Primo colpo al cuore della nuova serie: vedere Dale Cooper ancora imprigionato nella Loggia Nera.

“Dale ma per 25 anni, come hai fatto a non diventare cieco a furia di fissare un pavimento a zig zag?”

Là fuori c’è il suo doppione impossessato da Bob che è urticante, fastidioso, tamarro lampadato (in contrapposizione al vero Dale elegante e composto), surreale e violento come in un film splatter. Il secondo colpo al cuore mi viene quando lo vediamo sfrecciare in auto. Sono pochi secondi, è buio ma per un attimo musica e scena mi fanno pensare a Lost Highway.

La Loggia Nera è collegata con un mondo simile al nostro grazie ad una scatola di vetro. Terzo e forte colpo al cuore.
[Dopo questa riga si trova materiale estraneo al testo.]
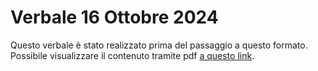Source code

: # Verbale 16 Ottobre 2024

Questo verbale è stato realizzato prima del passaggio a questo formato. Possibile visualizzare il contenuto tramite pdf [a questo link](https://tech-wave-swe.github.io/Docs/Candidature/Verbali/Interni/2024-10-16\_1.pdf).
Allora la mia scatola esiste davvero!

Dale riesce a liberarsi dalla Loggia Nera passando prima per la scatola e poi per un posacenere dell’auto che guida il suo alter ego.

Tutto quello che ne segue è delirante. Ma è quello che un vero appassionato di Lynch che ha seguito il suo percorso e le sue evoluzioni si aspetta.

Il tutto è accompagnato da una colonna sonora molto spezzettata e frammentata, ben diversa da quella delle altre due serie che lasciavano spazio ai capolavori di Badalamenti.

Qui ci sono i rumori fastidiosi prodotti dai protagonisti come in Eraserhead, qui anche il suono ci mette a disagio come in un incubo frammentato.

Ultimo colpo al cuore: la canzone che chiude il primo episodio. Sono i Chromatics, quelli che avevo scoperto quando ancora non erano conosciuti su MySpace (ma questa è un’altra storia).

E in un attimo ho di nuovo 11 anni, sto guardando Twin Peaks. Quanta nostalgia, quanto amore!